Activity. From the entries below, return exactly the lines beginning at the one that contains "- Train accuracy: 98%" and ending at the one that contains "- Forces redundancy", both of them included, and only those lines.

Records for the task.

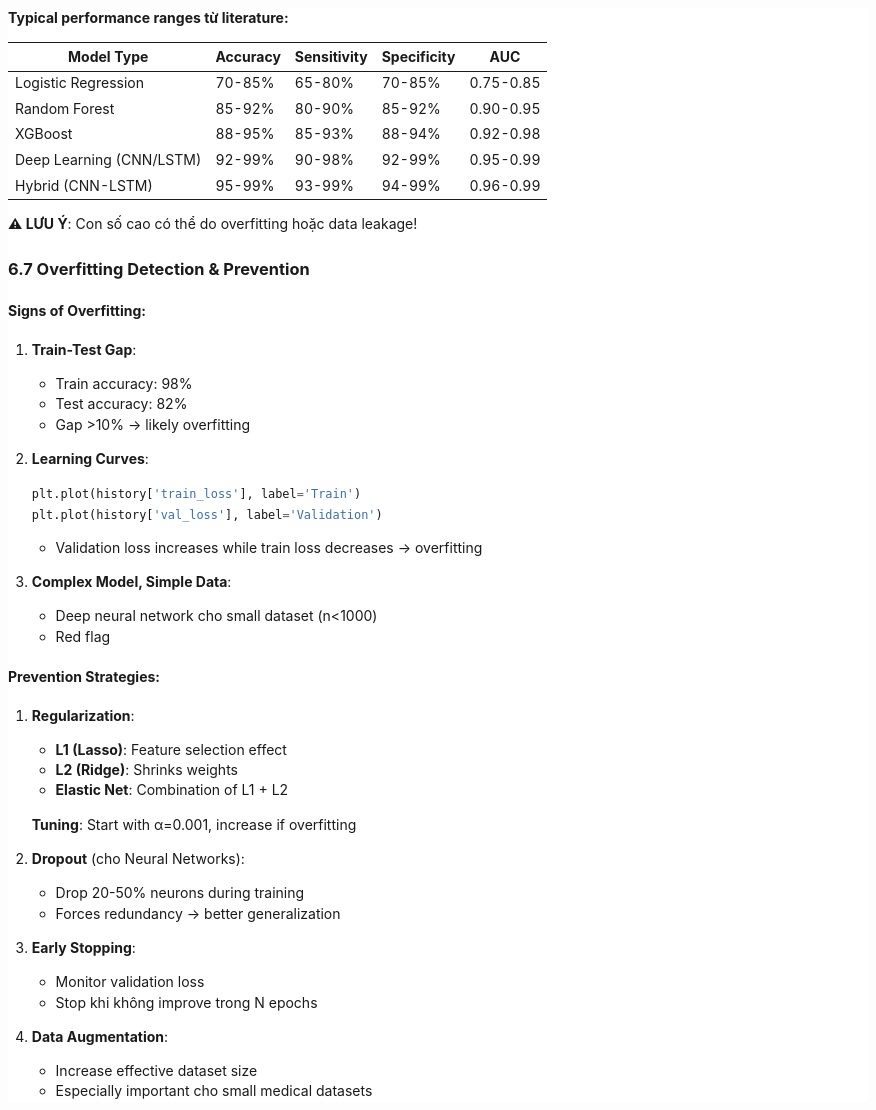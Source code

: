 **Typical performance ranges từ literature:**

| Model Type | Accuracy | Sensitivity | Specificity | AUC |
|------------|----------|-------------|-------------|-----|
| Logistic Regression | 70-85% | 65-80% | 70-85% | 0.75-0.85 |
| Random Forest | 85-92% | 80-90% | 85-92% | 0.90-0.95 |
| XGBoost | 88-95% | 85-93% | 88-94% | 0.92-0.98 |
| Deep Learning (CNN/LSTM) | 92-99% | 90-98% | 92-99% | 0.95-0.99 |
| Hybrid (CNN-LSTM) | 95-99% | 93-99% | 94-99% | 0.96-0.99 |

**⚠️ LƯU Ý**: Con số cao có thể do overfitting hoặc data leakage!

### **6.7 Overfitting Detection & Prevention**

#### **Signs of Overfitting:**

1. **Train-Test Gap**:
   - Train accuracy: 98%
   - Test accuracy: 82%
   - Gap >10% → likely overfitting

2. **Learning Curves**:
   ```python
   plt.plot(history['train_loss'], label='Train')
   plt.plot(history['val_loss'], label='Validation')
   ```
   - Validation loss increases while train loss decreases → overfitting

3. **Complex Model, Simple Data**:
   - Deep neural network cho small dataset (n<1000)
   - Red flag

#### **Prevention Strategies:**

1. **Regularization**:
   - **L1 (Lasso)**: Feature selection effect
   - **L2 (Ridge)**: Shrinks weights
   - **Elastic Net**: Combination of L1 + L2
   
   **Tuning**: Start with α=0.001, increase if overfitting

2. **Dropout** (cho Neural Networks):
   - Drop 20-50% neurons during training
   - Forces redundancy → better generalization

3. **Early Stopping**:
   - Monitor validation loss
   - Stop khi không improve trong N epochs

4. **Data Augmentation**:
   - Increase effective dataset size
   - Especially important cho small medical datasets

Answer box.
   - Train accuracy: 98%
   - Test accuracy: 82%
   - Gap >10% → likely overfitting

2. **Learning Curves**:
   ```python
   plt.plot(history['train_loss'], label='Train')
   plt.plot(history['val_loss'], label='Validation')
   ```
   - Validation loss increases while train loss decreases → overfitting

3. **Complex Model, Simple Data**:
   - Deep neural network cho small dataset (n<1000)
   - Red flag

#### **Prevention Strategies:**

1. **Regularization**:
   - **L1 (Lasso)**: Feature selection effect
   - **L2 (Ridge)**: Shrinks weights
   - **Elastic Net**: Combination of L1 + L2
   
   **Tuning**: Start with α=0.001, increase if overfitting

2. **Dropout** (cho Neural Networks):
   - Drop 20-50% neurons during training
   - Forces redundancy → better generalization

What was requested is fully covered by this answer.